● Aim of the exercise:
Nothing but the lines from the start of the entries through the line containing "to 1[cite: 331]." should appear in the answer, each given exactly.

Dataset entries
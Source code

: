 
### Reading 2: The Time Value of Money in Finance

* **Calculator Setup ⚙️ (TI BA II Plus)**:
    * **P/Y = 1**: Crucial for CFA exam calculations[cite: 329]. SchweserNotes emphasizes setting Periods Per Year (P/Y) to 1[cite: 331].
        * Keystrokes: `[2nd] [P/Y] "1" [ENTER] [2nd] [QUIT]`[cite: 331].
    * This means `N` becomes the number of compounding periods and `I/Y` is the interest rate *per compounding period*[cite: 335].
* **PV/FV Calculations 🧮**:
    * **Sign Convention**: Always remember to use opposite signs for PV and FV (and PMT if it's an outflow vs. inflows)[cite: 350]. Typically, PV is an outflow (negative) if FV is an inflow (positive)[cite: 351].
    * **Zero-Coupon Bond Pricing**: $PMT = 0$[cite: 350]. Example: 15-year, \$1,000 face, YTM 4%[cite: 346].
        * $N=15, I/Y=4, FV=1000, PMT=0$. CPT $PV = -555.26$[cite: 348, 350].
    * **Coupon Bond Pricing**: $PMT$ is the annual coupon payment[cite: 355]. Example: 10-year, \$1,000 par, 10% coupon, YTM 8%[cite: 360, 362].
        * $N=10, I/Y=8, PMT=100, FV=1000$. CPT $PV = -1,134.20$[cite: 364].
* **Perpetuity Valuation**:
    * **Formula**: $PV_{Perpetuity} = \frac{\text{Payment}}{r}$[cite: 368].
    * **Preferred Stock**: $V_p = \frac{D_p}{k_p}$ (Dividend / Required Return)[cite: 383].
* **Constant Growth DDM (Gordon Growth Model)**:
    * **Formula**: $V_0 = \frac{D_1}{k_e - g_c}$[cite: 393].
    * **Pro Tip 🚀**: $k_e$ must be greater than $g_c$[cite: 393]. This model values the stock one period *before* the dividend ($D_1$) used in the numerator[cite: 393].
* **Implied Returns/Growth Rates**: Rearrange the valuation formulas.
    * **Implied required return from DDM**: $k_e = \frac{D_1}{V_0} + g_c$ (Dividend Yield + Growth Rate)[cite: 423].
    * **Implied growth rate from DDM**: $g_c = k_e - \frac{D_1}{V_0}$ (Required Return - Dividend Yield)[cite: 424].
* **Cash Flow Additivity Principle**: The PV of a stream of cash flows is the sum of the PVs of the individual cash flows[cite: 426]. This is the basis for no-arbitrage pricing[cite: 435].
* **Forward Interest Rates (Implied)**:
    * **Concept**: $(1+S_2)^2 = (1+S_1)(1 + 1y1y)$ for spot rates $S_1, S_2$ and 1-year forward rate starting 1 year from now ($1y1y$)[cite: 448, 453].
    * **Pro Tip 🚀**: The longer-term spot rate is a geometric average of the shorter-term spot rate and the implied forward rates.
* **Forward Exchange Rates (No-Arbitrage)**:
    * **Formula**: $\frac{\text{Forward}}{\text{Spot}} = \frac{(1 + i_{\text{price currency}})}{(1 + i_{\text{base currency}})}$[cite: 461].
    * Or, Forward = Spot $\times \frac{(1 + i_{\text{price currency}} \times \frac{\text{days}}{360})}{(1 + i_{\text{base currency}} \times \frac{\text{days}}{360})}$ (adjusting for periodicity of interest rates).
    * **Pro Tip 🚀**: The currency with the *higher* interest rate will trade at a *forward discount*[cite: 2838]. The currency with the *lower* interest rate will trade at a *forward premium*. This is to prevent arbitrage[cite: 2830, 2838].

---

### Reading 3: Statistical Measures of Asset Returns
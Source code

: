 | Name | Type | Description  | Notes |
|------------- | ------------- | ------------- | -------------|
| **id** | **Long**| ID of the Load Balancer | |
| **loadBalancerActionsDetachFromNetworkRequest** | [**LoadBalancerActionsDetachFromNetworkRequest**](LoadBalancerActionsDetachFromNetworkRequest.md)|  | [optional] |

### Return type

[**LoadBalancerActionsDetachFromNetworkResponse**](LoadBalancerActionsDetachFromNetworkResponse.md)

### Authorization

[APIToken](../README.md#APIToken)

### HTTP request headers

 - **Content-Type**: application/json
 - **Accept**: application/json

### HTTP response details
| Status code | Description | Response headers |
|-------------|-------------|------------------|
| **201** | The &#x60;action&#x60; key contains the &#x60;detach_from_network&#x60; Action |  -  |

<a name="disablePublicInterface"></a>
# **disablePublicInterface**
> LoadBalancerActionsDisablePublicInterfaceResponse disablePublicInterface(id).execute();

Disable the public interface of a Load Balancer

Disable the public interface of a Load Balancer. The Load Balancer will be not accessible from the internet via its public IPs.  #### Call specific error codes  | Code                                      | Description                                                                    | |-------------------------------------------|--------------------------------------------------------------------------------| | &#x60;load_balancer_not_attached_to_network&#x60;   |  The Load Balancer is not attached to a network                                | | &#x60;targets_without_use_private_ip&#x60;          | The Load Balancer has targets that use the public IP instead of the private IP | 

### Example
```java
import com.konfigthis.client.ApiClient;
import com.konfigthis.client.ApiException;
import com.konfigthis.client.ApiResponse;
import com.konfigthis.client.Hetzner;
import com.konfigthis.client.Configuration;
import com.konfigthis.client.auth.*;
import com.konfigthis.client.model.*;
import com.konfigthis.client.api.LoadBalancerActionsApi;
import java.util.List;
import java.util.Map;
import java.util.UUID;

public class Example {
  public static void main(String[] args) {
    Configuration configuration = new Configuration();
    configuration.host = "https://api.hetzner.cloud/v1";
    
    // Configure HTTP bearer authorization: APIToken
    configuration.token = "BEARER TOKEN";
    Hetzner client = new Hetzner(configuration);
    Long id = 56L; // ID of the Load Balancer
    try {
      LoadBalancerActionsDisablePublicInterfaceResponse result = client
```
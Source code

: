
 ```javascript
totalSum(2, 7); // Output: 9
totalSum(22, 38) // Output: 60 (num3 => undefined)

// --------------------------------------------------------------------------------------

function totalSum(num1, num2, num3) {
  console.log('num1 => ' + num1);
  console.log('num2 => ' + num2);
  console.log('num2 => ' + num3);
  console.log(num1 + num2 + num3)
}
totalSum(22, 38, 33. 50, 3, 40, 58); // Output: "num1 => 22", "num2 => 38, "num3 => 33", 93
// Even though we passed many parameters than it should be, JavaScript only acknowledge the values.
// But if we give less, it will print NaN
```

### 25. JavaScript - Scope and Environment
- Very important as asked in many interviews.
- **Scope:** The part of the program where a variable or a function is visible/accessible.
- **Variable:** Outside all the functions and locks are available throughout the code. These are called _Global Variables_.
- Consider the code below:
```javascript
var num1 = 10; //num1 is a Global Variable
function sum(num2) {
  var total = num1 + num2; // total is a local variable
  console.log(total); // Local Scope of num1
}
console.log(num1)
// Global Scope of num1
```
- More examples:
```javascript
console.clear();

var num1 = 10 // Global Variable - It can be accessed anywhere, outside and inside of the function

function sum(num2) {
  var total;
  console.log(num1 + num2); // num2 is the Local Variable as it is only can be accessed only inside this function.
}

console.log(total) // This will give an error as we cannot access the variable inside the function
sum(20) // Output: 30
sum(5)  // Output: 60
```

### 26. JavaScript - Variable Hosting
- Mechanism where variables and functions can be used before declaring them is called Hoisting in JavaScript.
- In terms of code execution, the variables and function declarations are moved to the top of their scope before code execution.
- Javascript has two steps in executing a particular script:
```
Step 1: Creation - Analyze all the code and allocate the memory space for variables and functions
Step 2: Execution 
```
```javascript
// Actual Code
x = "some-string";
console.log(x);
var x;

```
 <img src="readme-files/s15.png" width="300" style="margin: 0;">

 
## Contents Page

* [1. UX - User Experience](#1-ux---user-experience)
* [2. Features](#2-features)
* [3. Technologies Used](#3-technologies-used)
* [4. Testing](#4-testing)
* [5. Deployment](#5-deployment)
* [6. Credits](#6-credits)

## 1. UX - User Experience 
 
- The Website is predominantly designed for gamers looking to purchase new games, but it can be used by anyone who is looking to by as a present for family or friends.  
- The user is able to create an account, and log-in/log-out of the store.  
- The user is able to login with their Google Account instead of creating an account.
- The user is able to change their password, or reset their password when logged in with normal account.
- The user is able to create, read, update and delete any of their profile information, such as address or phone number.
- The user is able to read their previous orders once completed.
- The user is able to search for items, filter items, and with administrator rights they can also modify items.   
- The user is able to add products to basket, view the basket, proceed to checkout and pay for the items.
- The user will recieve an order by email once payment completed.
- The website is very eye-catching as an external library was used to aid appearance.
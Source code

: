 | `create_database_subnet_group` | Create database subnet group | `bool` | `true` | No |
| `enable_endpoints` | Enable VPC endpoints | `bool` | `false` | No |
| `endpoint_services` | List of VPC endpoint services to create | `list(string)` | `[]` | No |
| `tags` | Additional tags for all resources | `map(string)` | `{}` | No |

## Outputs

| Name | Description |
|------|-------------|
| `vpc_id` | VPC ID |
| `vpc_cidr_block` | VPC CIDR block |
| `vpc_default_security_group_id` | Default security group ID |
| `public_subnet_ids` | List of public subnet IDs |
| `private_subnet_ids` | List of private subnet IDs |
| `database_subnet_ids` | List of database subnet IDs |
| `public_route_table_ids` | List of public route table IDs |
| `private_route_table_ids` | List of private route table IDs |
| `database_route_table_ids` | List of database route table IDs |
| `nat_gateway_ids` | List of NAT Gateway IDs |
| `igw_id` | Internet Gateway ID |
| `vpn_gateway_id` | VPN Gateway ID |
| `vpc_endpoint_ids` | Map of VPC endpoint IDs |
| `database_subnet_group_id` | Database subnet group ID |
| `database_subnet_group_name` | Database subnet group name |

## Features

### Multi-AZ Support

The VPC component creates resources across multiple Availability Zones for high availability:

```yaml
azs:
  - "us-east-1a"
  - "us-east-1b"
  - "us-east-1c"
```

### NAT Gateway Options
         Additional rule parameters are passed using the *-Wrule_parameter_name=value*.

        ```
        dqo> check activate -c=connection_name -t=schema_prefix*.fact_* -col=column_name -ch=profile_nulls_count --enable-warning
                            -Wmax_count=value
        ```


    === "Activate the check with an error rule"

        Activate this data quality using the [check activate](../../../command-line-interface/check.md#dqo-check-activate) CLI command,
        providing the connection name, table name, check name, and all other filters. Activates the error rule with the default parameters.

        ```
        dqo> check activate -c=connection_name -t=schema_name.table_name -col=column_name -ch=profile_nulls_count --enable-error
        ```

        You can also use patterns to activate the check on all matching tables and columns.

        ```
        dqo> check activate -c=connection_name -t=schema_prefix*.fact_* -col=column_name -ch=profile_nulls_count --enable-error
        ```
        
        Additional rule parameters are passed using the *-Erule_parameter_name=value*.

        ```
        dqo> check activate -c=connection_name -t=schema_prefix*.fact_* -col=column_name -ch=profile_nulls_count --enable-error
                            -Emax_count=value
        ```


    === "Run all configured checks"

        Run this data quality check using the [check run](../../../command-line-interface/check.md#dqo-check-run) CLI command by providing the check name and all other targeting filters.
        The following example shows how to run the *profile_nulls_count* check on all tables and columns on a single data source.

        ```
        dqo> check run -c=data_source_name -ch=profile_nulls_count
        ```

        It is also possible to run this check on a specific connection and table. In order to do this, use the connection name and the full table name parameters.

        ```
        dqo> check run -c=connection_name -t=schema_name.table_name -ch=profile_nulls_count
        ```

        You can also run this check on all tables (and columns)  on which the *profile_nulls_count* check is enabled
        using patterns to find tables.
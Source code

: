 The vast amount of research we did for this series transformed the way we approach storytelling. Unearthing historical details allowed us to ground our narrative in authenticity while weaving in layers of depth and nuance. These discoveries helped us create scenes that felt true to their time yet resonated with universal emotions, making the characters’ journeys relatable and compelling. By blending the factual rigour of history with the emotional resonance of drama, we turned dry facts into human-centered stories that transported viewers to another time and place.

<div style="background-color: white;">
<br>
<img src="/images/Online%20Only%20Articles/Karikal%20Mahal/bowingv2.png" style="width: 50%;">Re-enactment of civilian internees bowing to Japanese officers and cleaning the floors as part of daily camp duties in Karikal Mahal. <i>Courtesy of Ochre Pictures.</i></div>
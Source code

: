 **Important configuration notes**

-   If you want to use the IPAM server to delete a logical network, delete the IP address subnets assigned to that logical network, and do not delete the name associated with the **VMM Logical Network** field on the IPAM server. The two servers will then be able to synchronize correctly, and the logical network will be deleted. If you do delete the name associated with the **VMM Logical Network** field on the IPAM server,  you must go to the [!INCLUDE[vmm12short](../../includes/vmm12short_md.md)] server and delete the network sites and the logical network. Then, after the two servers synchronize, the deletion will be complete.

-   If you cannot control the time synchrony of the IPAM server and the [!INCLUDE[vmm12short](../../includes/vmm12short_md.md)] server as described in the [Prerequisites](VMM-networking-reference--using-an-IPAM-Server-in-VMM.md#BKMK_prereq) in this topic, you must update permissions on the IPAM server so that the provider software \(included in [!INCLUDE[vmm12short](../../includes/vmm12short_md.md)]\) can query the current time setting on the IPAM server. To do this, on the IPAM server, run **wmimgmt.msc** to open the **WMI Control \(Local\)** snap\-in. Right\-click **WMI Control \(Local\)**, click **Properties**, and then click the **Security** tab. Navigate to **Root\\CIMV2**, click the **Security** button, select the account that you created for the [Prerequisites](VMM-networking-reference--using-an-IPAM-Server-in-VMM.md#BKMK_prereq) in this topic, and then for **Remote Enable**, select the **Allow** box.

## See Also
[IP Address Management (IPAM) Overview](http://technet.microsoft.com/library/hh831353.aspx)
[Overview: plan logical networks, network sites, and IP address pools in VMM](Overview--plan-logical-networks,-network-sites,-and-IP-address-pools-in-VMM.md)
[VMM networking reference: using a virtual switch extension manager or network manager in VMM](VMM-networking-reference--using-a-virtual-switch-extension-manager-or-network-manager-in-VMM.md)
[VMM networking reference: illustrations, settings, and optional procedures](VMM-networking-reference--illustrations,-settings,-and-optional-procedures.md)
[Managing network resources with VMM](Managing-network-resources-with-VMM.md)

● The completed task:
Source code

: 
### Reading 2: The Time Value of Money in Finance

* **Calculator Setup ⚙️ (TI BA II Plus)**:
    * **P/Y = 1**: Crucial for CFA exam calculations[cite: 329]. SchweserNotes emphasizes setting Periods Per Year (P/Y) to 1[cite: 331].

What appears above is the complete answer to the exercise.